Gunmen have assassinated many prominent Shia leaders during the past five years in or around the holy city of Najaf, on the Euphrates, where many of them lived.

Iraqi exiles say they were the victims of government death squads and the executions are an attempt to divert attention from the government's responsibility for the killings.

In a statement carried by all the Iraqi newspapers yesterday the General Directorate of Security said the men "were executed on 13 March ... after they were found guilty by the Iraqi authorities and were sentenced to capital punishment."

The executions follow the killing in an ambush of Ayatollah Mohammed Sadeq al-Sadr in Najaf last month.

His death triggered rioting in Shia towns in Iraq, which were bloodily quelled by the security forces. Iraqi troops are reported to have sealed off Najaf in the last few days.

The executed men confessed to killing two other leading ayatollahs last year: Mutarda Bujerdi and Ali al-Gharawi. Both were shot in separate attacks. They are also alleged to have admitted to trying to kill Ayatollah Ali al-Sistani, another leading Shia cleric, in 1996. He was not hit but one other person died in the shooting.
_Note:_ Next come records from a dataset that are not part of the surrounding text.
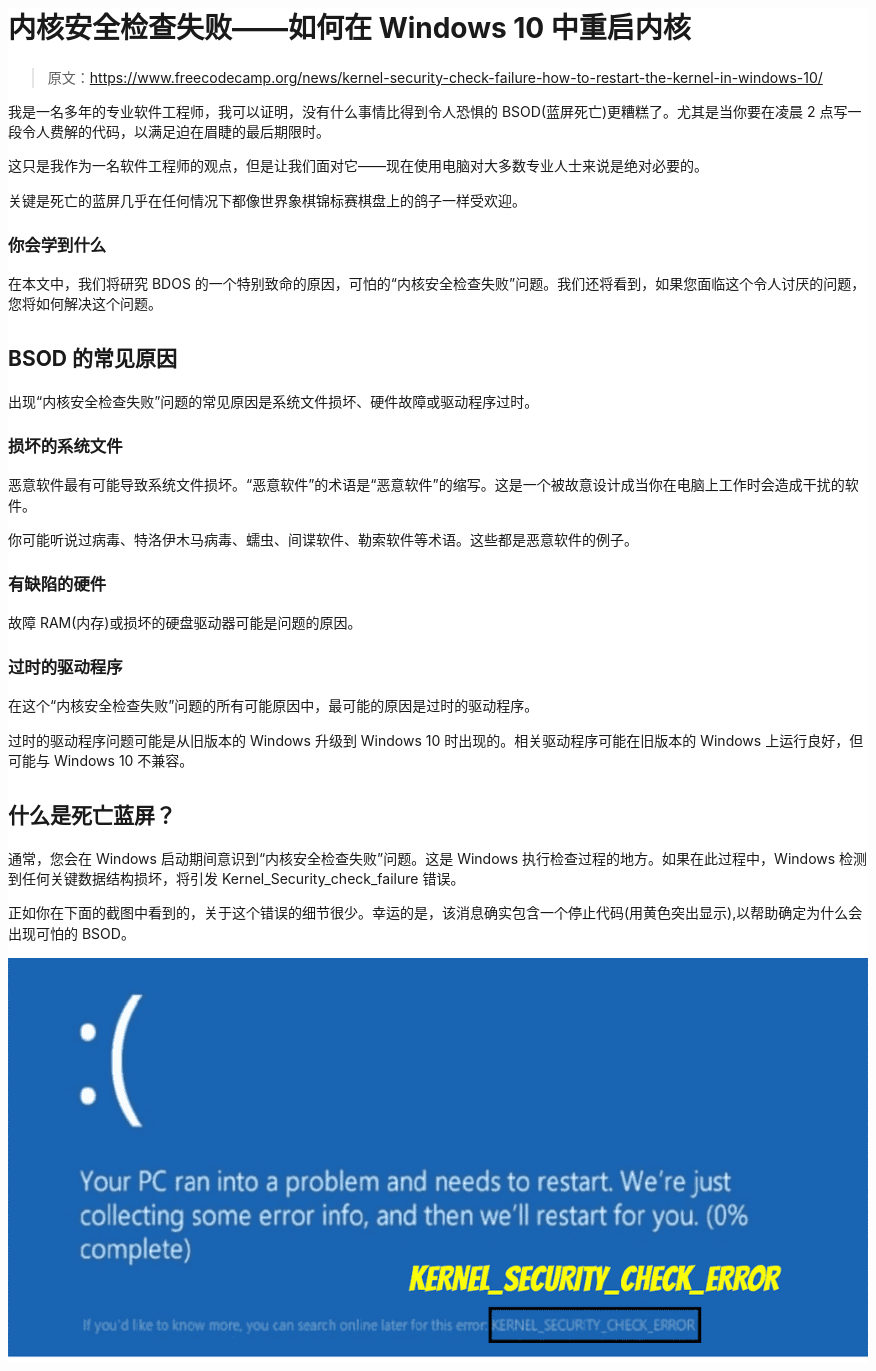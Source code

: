 # 内核安全检查失败——如何在 Windows 10 中重启内核

> 原文：<https://www.freecodecamp.org/news/kernel-security-check-failure-how-to-restart-the-kernel-in-windows-10/>

我是一名多年的专业软件工程师，我可以证明，没有什么事情比得到令人恐惧的 BSOD(蓝屏死亡)更糟糕了。尤其是当你要在凌晨 2 点写一段令人费解的代码，以满足迫在眉睫的最后期限时。

这只是我作为一名软件工程师的观点，但是让我们面对它——现在使用电脑对大多数专业人士来说是绝对必要的。

关键是死亡的蓝屏几乎在任何情况下都像世界象棋锦标赛棋盘上的鸽子一样受欢迎。

### 你会学到什么

在本文中，我们将研究 BDOS 的一个特别致命的原因，可怕的“内核安全检查失败”问题。我们还将看到，如果您面临这个令人讨厌的问题，您将如何解决这个问题。

## BSOD 的常见原因

出现“内核安全检查失败”问题的常见原因是系统文件损坏、硬件故障或驱动程序过时。

### 损坏的系统文件

恶意软件最有可能导致系统文件损坏。“恶意软件”的术语是“恶意软件”的缩写。这是一个被故意设计成当你在电脑上工作时会造成干扰的软件。

你可能听说过病毒、特洛伊木马病毒、蠕虫、间谍软件、勒索软件等术语。这些都是恶意软件的例子。

### 有缺陷的硬件

故障 RAM(内存)或损坏的硬盘驱动器可能是问题的原因。

### 过时的驱动程序

在这个“内核安全检查失败”问题的所有可能原因中，最可能的原因是过时的驱动程序。

过时的驱动程序问题可能是从旧版本的 Windows 升级到 Windows 10 时出现的。相关驱动程序可能在旧版本的 Windows 上运行良好，但可能与 Windows 10 不兼容。

## 什么是死亡蓝屏？

通常，您会在 Windows 启动期间意识到“内核安全检查失败”问题。这是 Windows 执行检查过程的地方。如果在此过程中，Windows 检测到任何关键数据结构损坏，将引发 Kernel_Security_check_failure 错误。

正如你在下面的截图中看到的，关于这个错误的细节很少。幸运的是，该消息确实包含一个停止代码(用黄色突出显示),以帮助确定为什么会出现可怕的 BSOD。

![image-347](img/0b07a6e0fe33f915435a4192759ff2ac.png)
The men were not charged with the murder of Ayatollah Sadr.

The endemic use of torture in Iraqi prisons means confessions are easily extracted.
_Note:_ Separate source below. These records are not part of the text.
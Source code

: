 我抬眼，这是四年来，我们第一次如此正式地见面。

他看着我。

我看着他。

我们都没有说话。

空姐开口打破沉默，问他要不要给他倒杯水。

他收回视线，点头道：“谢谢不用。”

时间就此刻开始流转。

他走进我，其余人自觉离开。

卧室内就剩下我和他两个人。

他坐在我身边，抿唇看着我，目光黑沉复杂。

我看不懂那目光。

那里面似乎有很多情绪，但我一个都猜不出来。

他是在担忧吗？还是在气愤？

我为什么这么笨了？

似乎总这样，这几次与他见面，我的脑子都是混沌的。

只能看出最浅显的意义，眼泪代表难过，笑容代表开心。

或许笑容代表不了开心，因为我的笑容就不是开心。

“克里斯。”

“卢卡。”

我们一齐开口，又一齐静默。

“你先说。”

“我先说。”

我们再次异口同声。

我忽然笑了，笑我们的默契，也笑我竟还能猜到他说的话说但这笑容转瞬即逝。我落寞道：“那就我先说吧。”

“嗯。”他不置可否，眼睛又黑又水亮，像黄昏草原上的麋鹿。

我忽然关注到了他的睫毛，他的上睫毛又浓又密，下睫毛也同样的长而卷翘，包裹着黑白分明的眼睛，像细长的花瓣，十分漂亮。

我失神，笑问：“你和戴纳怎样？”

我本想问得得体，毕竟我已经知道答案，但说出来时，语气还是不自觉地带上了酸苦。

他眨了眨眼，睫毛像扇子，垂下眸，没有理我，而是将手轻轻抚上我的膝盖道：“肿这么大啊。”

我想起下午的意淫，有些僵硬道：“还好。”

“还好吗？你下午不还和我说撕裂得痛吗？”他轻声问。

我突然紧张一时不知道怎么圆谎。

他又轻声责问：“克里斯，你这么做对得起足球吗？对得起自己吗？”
The Shia holy cities of Najaf, Kufah and Karbala in the mid-Euphrates region are heavily policed by the security services. It is unlikely that any gang of assassins could operate there except on government orders.

Although more than a hundred Shia clergy disappeared during a Shia uprising of 1991, the present assassination campaign against the clerics only started in 1993. It is probably motivated by President Saddam Hussein's belief that the popularity of the Shia clergy posed a threat to his regime. Religious leaders loyal to Ayatollah Sadr have been arrested over the last month and religious organisations he established dismantled.

There are reports of scattered guerrilla action in Shia areas of southern Iraq carried out by the Supreme Council for the Islamic Revolution in Iraq, which is based in Iran. This may indicate that Iran is more willing to let guerrillas cross its border, but they are unlikely to make headway against the government's overwhelming military superiority.

President Saddam's determination to dispose of all possible resistance leaders may have been strengthened by the growing confrontation with the US and Britain. Diplomats in Baghdad say that the low-level air war by the allies against Iraqi air defences may be causing less damage than claimed.